TASK GOAL:
Look through the data below. Pick out the lines holding the string "gain".

DATA FOR THIS TASK:

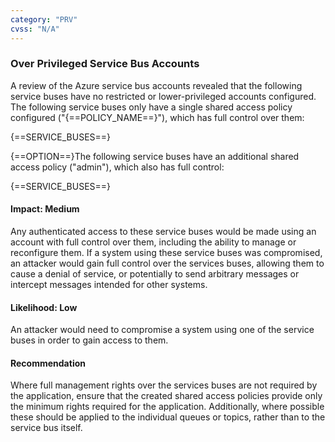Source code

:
 ```yaml
---
category: "PRV"
cvss: "N/A"
---
```

### Over Privileged Service Bus Accounts
A review of the Azure service bus accounts revealed that the following service buses have no restricted or lower-privileged accounts configured. The following service buses only have a single shared access policy configured ("{==POLICY_NAME==}"), which has full control over them:

{==SERVICE_BUSES==}

{==OPTION==}The following service buses have an additional shared access policy ("admin"), which also has full control:

{==SERVICE_BUSES==}
#### Impact: Medium
Any authenticated access to these service buses would be made using an account with full control over them, including the ability to manage or reconfigure them. If a system using these service buses was compromised, an attacker would gain full control over the services buses, allowing them to cause a denial of service, or potentially to send arbitrary messages or intercept messages intended for other systems.
#### Likelihood: Low
An attacker would need to compromise a system using one of the service buses in order to gain access to them.
#### Recommendation
Where full management rights over the services buses are not required by the application, ensure that the created shared access policies provide only the minimum rights required for the application. Additionally, where possible these should be applied to the individual queues or topics, rather than to the service bus itself.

OUTPUT FOR THIS TASK:
Any authenticated access to these service buses would be made using an account with full control over them, including the ability to manage or reconfigure them. If a system using these service buses was compromised, an attacker would gain full control over the services buses, allowing them to cause a denial of service, or potentially to send arbitrary messages or intercept messages intended for other systems.
An attacker would need to compromise a system using one of the service buses in order to gain access to them.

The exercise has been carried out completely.